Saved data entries
· · · · ·

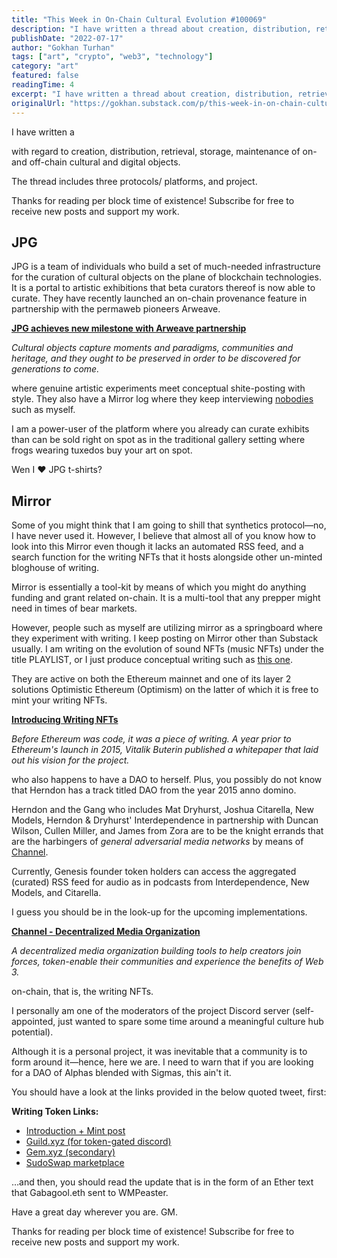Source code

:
 ```yaml
---
title: "This Week in On-Chain Cultural Evolution #100069"
description: "I have written a thread about creation, distribution, retrieval, storage, maintenance of on- and off-chain cultural and digital objects."
publishDate: "2022-07-17"
author: "Gokhan Turhan"
tags: ["art", "crypto", "web3", "technology"]
category: "art"
featured: false
readingTime: 4
excerpt: "I have written a thread about creation, distribution, retrieval, storage, maintenance of on- and off-chain cultural and digital objects. The thread includes three protocols/platforms and projects."
originalUrl: "https://gokhan.substack.com/p/this-week-in-on-chain-cultural-evolution-100069"
---
```


I have written a

<TwitterEmbed url="https://x.com/i/web/status/1548374416161005574" />

with regard to creation, distribution, retrieval, storage, maintenance of on- and off-chain cultural and digital objects.

The thread includes three protocols/ platforms, and project.

Thanks for reading per block time of existence! Subscribe for free to receive new posts and support my work.

## JPG

JPG is a team of individuals who build a set of much-needed infrastructure for the curation of cultural objects on the plane of blockchain technologies. It is a portal to artistic exhibitions that beta curators thereof is now able to curate. They have recently launched an on-chain provenance feature in partnership with the permaweb pioneers Arweave.

**[JPG achieves new milestone with Arweave partnership](https://jpg.mirror.xyz/W-JMDmJj1cIaHbrMy6od2K0Lo-QH6pmJw2woTGEbbcU)**

*Cultural objects capture moments and paradigms, communities and heritage, and they ought to be preserved in order to be discovered for generations to come.*

<TwitterEmbed url="https://x.com/i/web/status/1547606101813633028" />

where genuine artistic experiments meet conceptual shite-posting with style. They also have a Mirror log where they keep interviewing [nobodies](https://jpg.mirror.xyz/eAZi6PglxjMALBw2Mk4cnJxdxPGv6Bpcr5irWZp91Wc) such as myself.

I am a power-user of the platform where you already can curate exhibits than can be sold right on spot as in the traditional gallery setting where frogs wearing tuxedos buy your art on spot.

Wen I ❤️ JPG t-shirts?

## Mirror

Some of you might think that I am going to shill that synthetics protocol—no, I have never used it. However, I believe that almost all of you know how to look into this Mirror even though it lacks an automated RSS feed, and a search function for the writing NFTs that it hosts alongside other un-minted bloghouse of writing.

Mirror is essentially a tool-kit by means of which you might do anything funding and grant related on-chain. It is a multi-tool that any prepper might need in times of bear markets.

However, people such as myself are utilizing mirror as a springboard where they experiment with writing. I keep posting on Mirror other than Substack usually. I am writing on the evolution of sound NFTs (music NFTs) under the title PLAYLIST, or I just produce conceptual writing such as [this one](https://mirror.xyz/gokhan.eth/MO3N09UEu1IJaHDX-08wDCXRIkStdsVAO7espNGQt9Y).

They are active on both the Ethereum mainnet and one of its layer 2 solutions Optimistic Ethereum (Optimism) on the latter of which it is free to mint your writing NFTs.

**[Introducing Writing NFTs](https://dev.mirror.xyz/5gt60vKFJZ_tR1BjoJ7-Y0sNw7REebStHjzFU5x73J0)**

*Before Ethereum was code, it was a piece of writing. A year prior to Ethereum's launch in 2015, Vitalik Buterin published a whitepaper that laid out his vision for the project.*

<TwitterEmbed url="https://x.com/i/web/status/1529523279245070337" />

who also happens to have a DAO to herself. Plus, you possibly do not know that Herndon has a track titled DAO from the year 2015 anno domino.

Herndon and the Gang who includes Mat Dryhurst, Joshua Citarella, New Models, Herndon & Dryhurst' Interdependence in partnership with Duncan Wilson, Cullen Miller, and James from Zora are to be the knight errands that are the harbingers of *general adversarial media networks* by means of [Channel](https://www.channel.xyz/).

Currently, Genesis founder token holders can access the aggregated (curated) RSS feed for audio as in podcasts from Interdependence, New Models, and Citarella.

I guess you should be in the look-up for the upcoming implementations.

**[Channel - Decentralized Media Organization](http://www.channel.xyz)**

*A decentralized media organization building tools to help creators join forces, token-enable their communities and experience the benefits of Web 3.*

<TwitterEmbed url="https://x.com/i/web/status/1480586208367587335" />

on-chain, that is, the writing NFTs.

I personally am one of the moderators of the project Discord server (self-appointed, just wanted to spare some time around a meaningful culture hub potential).

Although it is a personal project, it was inevitable that a community is to form around it—hence, here we are. I need to warn that if you are looking for a DAO of Alphas blended with Sigmas, this ain't it.

You should have a look at the links provided in the below quoted tweet, first:

**Writing Token Links:**

- [Introduction + Mint post](https://mirror.xyz/gabagool.eth/editions/0x73168661D8e531a8b4Fe7F1E3e349778660A7F28/0)
- [Guild.xyz (for token-gated discord)](https://guild.xyz/writing-token)
- [Gem.xyz (secondary)](https://www.gem.xyz/collection/gabagool-eth-writing-token/)
- [SudoSwap marketplace](https://sudoswap.xyz/#/browse/buy/0x73168661D8e531a8b4Fe7F1E3e349778660A7F28)

<TwitterEmbed url="https://x.com/i/web/status/1548300944902725633" />

…and then, you should read the update that is in the form of an Ether text that Gabagool.eth sent to WMPeaster.

<TwitterEmbed url="https://x.com/i/web/status/1548301041757696000" />

Have a great day wherever you are. GM.

Thanks for reading per block time of existence! Subscribe for free to receive new posts and support my work.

· · · · ·

When a line in the records holds the string "three", copy that line.

§ Problem solution:
excerpt: "I have written a thread about creation, distribution, retrieval, storage, maintenance of on- and off-chain cultural and digital objects. The thread includes three protocols/platforms and projects."
The thread includes three protocols/ platforms, and project.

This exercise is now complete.